> What is needed:
Here is a block of records. Copy every line in it that includes "black".

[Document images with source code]
····················
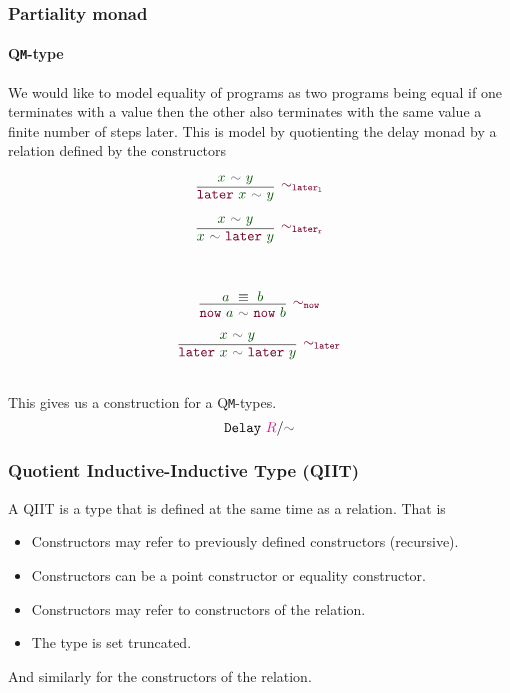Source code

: \documentclass[xelatex,mathserif,serif,notheorems]{beamer} %
\theoremstyle{plain} %
\theoremstyle{definition}
\theoremstyle{remark}
\newcommand*{\term}[1]{\textcolor{green!30!black}{#1}} %
\newcommand*{\type}[1]{\textcolor{magenta!90!black}{#1}}
\newcommand*{\relation}[1]{\textcolor{gray!75!black}{\ensuremath{\mathtt{#1}}}}
\newcommand*{\constructor}[1]{\textcolor{purple!60!black}{\ensuremath{\mathtt{#1}}}}
\newcommand*{\typeformer}[1]{\ensuremath{\mathtt{#1}}}
\begin{document}
\begin{frame}
  \frametitle{Partiality monad}
  \framesubtitle{Q\texttt{M}-type}
  We would like to model equality of programs as two programs being equal if one terminates with a value then the other also terminates with the same value a finite number of steps later. This is model by quotienting the delay monad by a relation defined by the constructors
  \strut
  \hfill
  \begin{minipage}{0.4\linewidth}
    \begin{equation}
      \vcenter{\infer[{\constructor{\sim_{later_l}}}]{\constructor{later}~\term{x}~\relation{\sim}~\term{y}}{\term{x}~\relation{\sim}~\term{y}}}
    \end{equation}
  \end{minipage}
  \hfill
    \begin{minipage}{0.4\linewidth}
    \begin{equation}
      \vcenter{\infer[{\constructor{\sim_{later_r}}}]{\term{x}~\relation{\sim}~\constructor{later}~\term{y}}{\term{x}~\relation{\sim}~\term{y}}}
    \end{equation}
  \end{minipage}
  \hfill
  \strut
  \\
  \strut
  \hfill
  \begin{minipage}{0.4\linewidth}
    \begin{equation}
      \vcenter{\infer[{\constructor{\sim_{now}}}]{\constructor{now}~\term{a}~\relation{\sim}~\constructor{now}~\term{b}}{\term{a}~\equiv~\term{b}}}
    \end{equation}
  \end{minipage}
  \hfill
  \begin{minipage}{0.5\linewidth}
    \begin{equation}
      \vcenter{\infer[{\constructor{\sim_{later}}}]{\constructor{later}~\term{x}~\relation{\sim}~\constructor{later}~\term{y}}{\term{x}~\relation{\sim}~\term{y}}}
    \end{equation}
  \end{minipage}
  \hfill
  \strut
  \\[5mm]
  This gives us a construction for a Q\texttt{M}-types.
  \begin{equation}
    \typeformer{Delay}~\type{R}/\relation{\sim}
  \end{equation}
\end{frame}

\begin{frame}
  \frametitle{Quotient Inductive-Inductive Type (QIIT)}
  A QIIT is a type that is defined at the same time as a relation. That is
  \begin{itemize}
  \item Constructors may refer to previously defined constructors (recursive).
  \item Constructors can be a point constructor or equality constructor.
  \item Constructors may refer to constructors of the relation.
  \item The type is set truncated.
  \end{itemize}
  And similarly for the constructors of the relation.
\end{frame}
\end{document}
····················
> Answer to this exercise:
\newcommand*{\term}[1]{\textcolor{green!30!black}{#1}} %
\newcommand*{\type}[1]{\textcolor{magenta!90!black}{#1}}
\newcommand*{\relation}[1]{\textcolor{gray!75!black}{\ensuremath{\mathtt{#1}}}}
\newcommand*{\constructor}[1]{\textcolor{purple!60!black}{\ensuremath{\mathtt{#1}}}}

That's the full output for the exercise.